As a headteacher, there is a distinct risk that you spend time away from the classroom. As such, one of the highlights of my week is when I get to teach. This week, we started a new topic in Computing on ‘wikis’ - an online resource that can be used collaboratively by multiple users.  Wikipedia is of course the most famous example of this type of resource.

Effective collaborative learning has been seen as an important tool in educational thinking for many years, but since the days of the pandemic, the use of online tools for collaborative working has expanded greatly. As technology has advanced and become more accessible, pupils can learn in increasingly new, exciting, and potentially more effective, ways. Collaborative skills have also been recently highlighted as key for pupils to learn in preparation for the labour market of the future.  

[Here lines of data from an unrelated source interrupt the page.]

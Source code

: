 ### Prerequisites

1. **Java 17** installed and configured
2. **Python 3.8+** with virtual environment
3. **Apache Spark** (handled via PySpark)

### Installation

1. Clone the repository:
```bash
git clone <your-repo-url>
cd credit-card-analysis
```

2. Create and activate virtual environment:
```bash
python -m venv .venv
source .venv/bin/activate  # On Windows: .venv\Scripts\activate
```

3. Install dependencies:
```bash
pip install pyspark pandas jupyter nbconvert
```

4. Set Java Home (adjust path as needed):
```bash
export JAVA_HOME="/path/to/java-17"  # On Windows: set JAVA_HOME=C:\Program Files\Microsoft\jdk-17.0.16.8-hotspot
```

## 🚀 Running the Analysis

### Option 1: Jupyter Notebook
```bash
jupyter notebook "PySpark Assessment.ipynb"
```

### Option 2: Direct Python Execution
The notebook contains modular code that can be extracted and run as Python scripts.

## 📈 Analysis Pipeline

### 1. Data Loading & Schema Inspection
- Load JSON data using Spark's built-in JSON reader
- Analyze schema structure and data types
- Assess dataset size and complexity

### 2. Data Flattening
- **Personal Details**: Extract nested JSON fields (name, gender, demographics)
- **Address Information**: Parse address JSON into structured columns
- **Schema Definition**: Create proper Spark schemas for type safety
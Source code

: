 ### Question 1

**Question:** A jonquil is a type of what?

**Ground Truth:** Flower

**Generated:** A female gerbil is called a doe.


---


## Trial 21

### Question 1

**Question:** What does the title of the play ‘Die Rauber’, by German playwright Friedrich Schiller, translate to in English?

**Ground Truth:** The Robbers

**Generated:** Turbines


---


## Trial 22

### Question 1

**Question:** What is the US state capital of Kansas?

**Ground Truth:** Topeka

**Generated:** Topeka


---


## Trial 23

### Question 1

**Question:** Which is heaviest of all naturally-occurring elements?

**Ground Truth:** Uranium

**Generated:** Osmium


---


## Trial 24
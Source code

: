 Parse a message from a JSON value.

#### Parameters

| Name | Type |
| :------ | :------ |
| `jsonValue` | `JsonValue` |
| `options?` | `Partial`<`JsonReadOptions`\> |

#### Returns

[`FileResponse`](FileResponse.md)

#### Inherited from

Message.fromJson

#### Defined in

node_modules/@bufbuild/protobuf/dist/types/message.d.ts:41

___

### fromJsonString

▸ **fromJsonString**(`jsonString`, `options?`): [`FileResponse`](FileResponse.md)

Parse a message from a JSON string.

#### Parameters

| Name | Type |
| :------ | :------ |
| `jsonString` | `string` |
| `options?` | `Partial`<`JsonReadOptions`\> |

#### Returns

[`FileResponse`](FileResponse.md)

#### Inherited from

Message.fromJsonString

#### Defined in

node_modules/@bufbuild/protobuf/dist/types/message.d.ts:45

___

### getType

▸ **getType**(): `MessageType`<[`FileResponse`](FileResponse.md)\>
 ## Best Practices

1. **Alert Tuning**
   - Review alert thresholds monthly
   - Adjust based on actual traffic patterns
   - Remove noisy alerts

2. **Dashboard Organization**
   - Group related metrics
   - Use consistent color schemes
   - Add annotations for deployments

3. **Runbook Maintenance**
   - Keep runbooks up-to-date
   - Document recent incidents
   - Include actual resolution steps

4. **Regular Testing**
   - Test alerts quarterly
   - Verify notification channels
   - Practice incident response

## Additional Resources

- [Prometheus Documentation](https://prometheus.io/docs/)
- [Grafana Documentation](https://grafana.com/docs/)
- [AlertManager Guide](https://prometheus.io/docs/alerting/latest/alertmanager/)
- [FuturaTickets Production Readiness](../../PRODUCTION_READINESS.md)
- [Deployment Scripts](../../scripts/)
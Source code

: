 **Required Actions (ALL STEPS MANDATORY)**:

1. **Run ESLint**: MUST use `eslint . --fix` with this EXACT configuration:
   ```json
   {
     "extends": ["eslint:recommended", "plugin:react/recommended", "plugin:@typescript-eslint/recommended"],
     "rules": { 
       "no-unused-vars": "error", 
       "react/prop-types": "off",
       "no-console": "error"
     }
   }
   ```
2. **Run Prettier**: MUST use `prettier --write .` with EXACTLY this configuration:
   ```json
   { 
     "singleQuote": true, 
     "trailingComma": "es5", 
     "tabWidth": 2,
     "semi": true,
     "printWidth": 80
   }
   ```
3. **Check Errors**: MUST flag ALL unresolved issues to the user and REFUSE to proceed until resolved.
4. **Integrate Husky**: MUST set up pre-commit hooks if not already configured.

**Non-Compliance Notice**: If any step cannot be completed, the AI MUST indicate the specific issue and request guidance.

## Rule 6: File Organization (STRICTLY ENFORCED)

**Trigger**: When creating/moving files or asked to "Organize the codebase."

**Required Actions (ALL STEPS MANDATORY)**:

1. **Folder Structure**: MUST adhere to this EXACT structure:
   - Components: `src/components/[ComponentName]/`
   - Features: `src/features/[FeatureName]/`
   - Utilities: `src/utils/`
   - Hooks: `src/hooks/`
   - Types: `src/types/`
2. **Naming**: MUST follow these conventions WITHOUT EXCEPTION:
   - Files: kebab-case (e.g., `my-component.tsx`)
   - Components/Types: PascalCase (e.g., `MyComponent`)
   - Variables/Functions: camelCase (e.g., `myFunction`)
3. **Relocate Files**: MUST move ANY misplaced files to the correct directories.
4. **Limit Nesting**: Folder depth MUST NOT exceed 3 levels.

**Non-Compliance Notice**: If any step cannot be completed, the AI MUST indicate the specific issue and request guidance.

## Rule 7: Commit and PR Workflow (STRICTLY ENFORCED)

However, collaborative learning, particularly with younger children, can present challenges and poses the question - what factors do we need to consider to make collaborative learning a success?

Providing inspiring opportunities for collaborative work is key, but the work is only successful by developing the appropriate personal skills within our pupils. The following is by no means an exhaustive list, but these skills might include critical thinking, analysing, persuasive communication, active listening, evaluating, self-reflection and humility.

However, it is also important to consider the creation of a culture where pupils have the courage to put across their views, but also to positively and thoughtfully engage with those who have different views with the aim of producing the best result.

In Matthew Syed’s recent book, Rebel Ideas, he discusses the importance of collaboration in leading innovation. In particular, he argues for the importance of diversity in collaborative thinking and in presenting ideas that challenge and disrupt. For this diversity to be effective in producing innovative thinking, the culture has to be right.

Syed quotes Joseph Henrich, who identified the features of such a culture as being ‘the willingness and ability of large numbers of individuals at the knowledge frontier to freely interact, exchange views, disagree, learn from each other, build collaborations [...] and be wrong.’ Another way of describing this ‘willingness’ is, in the words of Syed, to develop ‘a giving attitude’.

Not only does Matthew Syed’s book give school leaders pause for thought in how we lead our schools, but also in how we develop this ‘giving attitude’ in our pupils.

What opportunities, support and guidance do we provide our pupils in developing personal skills such as confidence, intellectual honesty, communication, reflectiveness and resilience?

These are important questions for every school, as they review curriculums and the opportunities on offer to the pupils.